IN HIS mercurial and eccentric biopic Elvis, Baz Luhrmann imagines the young hero in Mississippi witnessing, in adjacent venues, mesmeric performances of blues and gospel music. The scene is a not-so-subtle representation of Elvis’s dual musical parentage; but, in reality, the two gene pools had already combined in the music of Sister Rosetta Tharpe, “the godmother of rock ’n’ roll”. Using as an excuse the anniversary of her 1964 Granada Television appearance from a disused Manchester railway station, Archive on 4: Sister Blues (Radio 4, Saturday) presented a fascinating and immersive account of Sister Rosetta’s career and why it mattered.
Sister Rosetta cut her teeth in the churches of Arkansas and Chicago, but, from the late 1930s, she occupied that hazy border between the sacred and the profane. Her rendition of the notionally spiritual anthem “Rock me” has an unsettling earthiness, which disturbed the more conservative gospel community, while her espousal of electric blues provided inspiration to artists distinctly outside the pious elect.
Among the many commendable aspects of this documentary, presented by Joan Armatrading, was the willingness to get into some technical detail. So we heard all about the distinctive plucking gesture employed by blues artists, and the dangers of moving past the 12th fret. Sister Rosetta was, indeed, the consummate rock-’n’-roller: a musician blessed from above with brilliant musicianship and from below with a worldly instinct for unashamed self-promotion. Witness the story of her organising a (third) wedding for herself as a publicity stunt before she had even decided who should be her spouse.
Some people are blessed — or cursed — with that level of chutzpah. Take Joachim Boldt, the German anaesthesiologist who was the subject of Retracted (Radio 4, Tuesday of last week). It is not known exactly how many of the more than 100 scientific papers that Boldt published were based on fabricated evidence, but it is clear that he duped colleagues and fellow professionals for many years before exposure in 2010.

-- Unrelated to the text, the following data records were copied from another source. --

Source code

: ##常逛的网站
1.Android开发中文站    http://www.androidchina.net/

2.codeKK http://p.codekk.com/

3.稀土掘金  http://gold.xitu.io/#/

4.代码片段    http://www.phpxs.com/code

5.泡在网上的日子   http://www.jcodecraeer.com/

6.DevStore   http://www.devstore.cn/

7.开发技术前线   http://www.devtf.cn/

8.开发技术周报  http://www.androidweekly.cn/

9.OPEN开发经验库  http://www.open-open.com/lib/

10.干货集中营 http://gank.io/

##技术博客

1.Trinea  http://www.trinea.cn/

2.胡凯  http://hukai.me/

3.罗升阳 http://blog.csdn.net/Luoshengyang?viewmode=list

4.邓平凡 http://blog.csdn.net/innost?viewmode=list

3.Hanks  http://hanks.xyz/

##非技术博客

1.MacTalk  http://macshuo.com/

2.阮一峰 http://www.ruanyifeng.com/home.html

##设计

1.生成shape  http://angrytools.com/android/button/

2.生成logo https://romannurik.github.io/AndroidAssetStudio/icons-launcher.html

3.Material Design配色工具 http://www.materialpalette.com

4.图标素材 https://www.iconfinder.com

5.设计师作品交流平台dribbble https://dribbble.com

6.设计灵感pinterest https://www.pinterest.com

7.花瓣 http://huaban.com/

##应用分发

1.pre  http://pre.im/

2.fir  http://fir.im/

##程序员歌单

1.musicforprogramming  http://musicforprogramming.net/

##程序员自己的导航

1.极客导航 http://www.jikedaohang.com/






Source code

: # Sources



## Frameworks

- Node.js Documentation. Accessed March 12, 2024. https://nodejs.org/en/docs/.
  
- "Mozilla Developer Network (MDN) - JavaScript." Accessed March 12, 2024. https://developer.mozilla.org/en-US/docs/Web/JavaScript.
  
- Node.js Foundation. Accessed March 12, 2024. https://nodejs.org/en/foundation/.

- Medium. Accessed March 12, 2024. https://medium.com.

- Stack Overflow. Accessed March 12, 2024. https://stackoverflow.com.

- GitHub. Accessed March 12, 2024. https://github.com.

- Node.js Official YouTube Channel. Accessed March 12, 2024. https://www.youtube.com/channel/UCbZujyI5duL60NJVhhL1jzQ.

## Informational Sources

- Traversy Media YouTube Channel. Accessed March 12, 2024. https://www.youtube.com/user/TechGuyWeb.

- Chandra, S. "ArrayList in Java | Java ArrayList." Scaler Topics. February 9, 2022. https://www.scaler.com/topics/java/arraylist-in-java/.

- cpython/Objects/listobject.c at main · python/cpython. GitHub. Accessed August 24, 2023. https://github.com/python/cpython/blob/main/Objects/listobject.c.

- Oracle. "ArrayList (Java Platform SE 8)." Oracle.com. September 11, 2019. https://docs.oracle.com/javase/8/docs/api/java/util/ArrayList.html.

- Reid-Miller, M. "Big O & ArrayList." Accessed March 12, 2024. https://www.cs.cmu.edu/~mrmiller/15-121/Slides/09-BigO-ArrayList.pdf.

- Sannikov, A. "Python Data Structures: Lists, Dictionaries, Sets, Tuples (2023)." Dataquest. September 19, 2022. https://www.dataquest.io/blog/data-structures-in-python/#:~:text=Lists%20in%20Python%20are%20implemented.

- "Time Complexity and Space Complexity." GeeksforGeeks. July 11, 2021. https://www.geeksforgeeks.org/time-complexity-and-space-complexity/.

Was it a compulsive disorder? the small lie compelling bigger lies? or an addiction to status? The presenter, Rosa Ellis, a higher-education journalist, did not get very far with motivation, but she did give us some sense of the academic environment in which all this played out. Still, there was no satisfactory answer to the crucial questions: How did these papers get published in the first place? What happened to the peer-review process? Steve Shafer, the editor of one journal, bleats: “It’s a subject process.”
In the light of our recent intense debates about multiculturalism, Assignment (World Service, Tuesday of last week) provided a story from Monfalcone, in Italy, whose mayor is reported to have banned collective prayer at the town’s two Islamic centres, and the playing of cricket, beloved of the large Bangladeshi community, employees of the town’s shipyard. To its credit, the programme allowed the mayor to get in the first word; and the story has far more to it than mere xenophobia on the part of a local “far-Right” politician.